◆ **Data section**
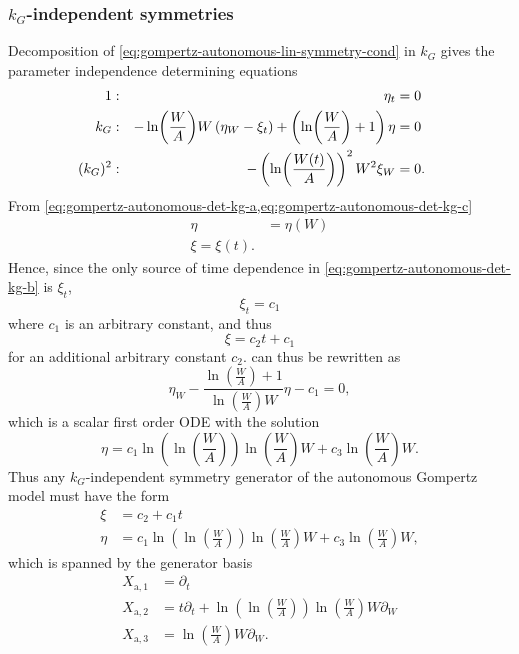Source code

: \subsubsection{\texorpdfstring{\(k_G\)-independent symmetries}{Growth rate-independent symmetries}}

Decomposition of \cref{eq:gompertz-autonomous-lin-symmetry-cond} in \(k_G\) gives the parameter independence determining equations
\begin{subequations}
  \begin{flalign}
    1 & : & \eta_t &= 0 && \FlLabel{eq:gompertz-autonomous-det-kg-a}\\
    k_G & : & -\ln(\frac{W}{A}) W\left(\eta_W - \xi_t\right) + \left(\ln(\frac{W}{A}) + 1\right) \eta &= 0 && \FlLabel{eq:gompertz-autonomous-det-kg-b}\\
    (k_G)^2 & : & -\left(\ln(\frac{W(t)}{A})\right)^2 W^2 \xi_W &= 0. && \FlLabel{eq:gompertz-autonomous-det-kg-c}
  \end{flalign}
\end{subequations}
From \cref{eq:gompertz-autonomous-det-kg-a,eq:gompertz-autonomous-det-kg-c}
\begin{align}
  \eta &= \eta(W) \\
  \xi = \xi(t).
\end{align}
Hence, since the only source of time dependence in \cref{eq:gompertz-autonomous-det-kg-b} is \(\xi_t\),
\begin{equation}
  \xi_t = c_1
\end{equation}
where \(c_1\) is an arbitrary constant, and thus
\begin{equation}
  \xi = c_2 t + c_1
\end{equation}
for an additional arbitrary constant \(c_2\).
 can thus be rewritten as
\begin{equation}
  \eta_W - \frac{\ln(\frac{W}{A}) + 1}{\ln(\frac{W}{A}) W} \eta - c_1 = 0,
\end{equation}
which is a scalar first order ODE with the solution
\begin{equation}
  \eta = c_1 \ln(\ln(\frac{W}{A})) \ln(\frac{W}{A}) W + c_3 \ln(\frac{W}{A}) W.
\end{equation}
Thus any \(k_G\)-independent symmetry generator of the autonomous Gompertz model  must have the form
\begin{align}
  \xi &= c_2 + c_1 t \\
  \eta &= c_1 \ln(\ln(\frac{W}{A})) \ln(\frac{W}{A}) W + c_3 \ln(\frac{W}{A}) W,
\end{align}
which is spanned by the generator basis
\begin{align}
  X_{\text{a},1} &= \partial_t \\
  X_{\text{a},2} &= t \partial_t + \ln(\ln(\frac{W}{A})) \ln(\frac{W}{A}) W \partial_W\\
  X_{\text{a},3} &= \ln(\frac{W}{A}) W \partial_W.
\end{align}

◆ **Exercise aim**
Collect the lines of the data that carry the word "symmetry".

◆ **Output for this task**
Decomposition of \cref{eq:gompertz-autonomous-lin-symmetry-cond} in \(k_G\) gives the parameter independence determining equations
Thus any \(k_G\)-independent symmetry generator of the autonomous Gompertz model  must have the form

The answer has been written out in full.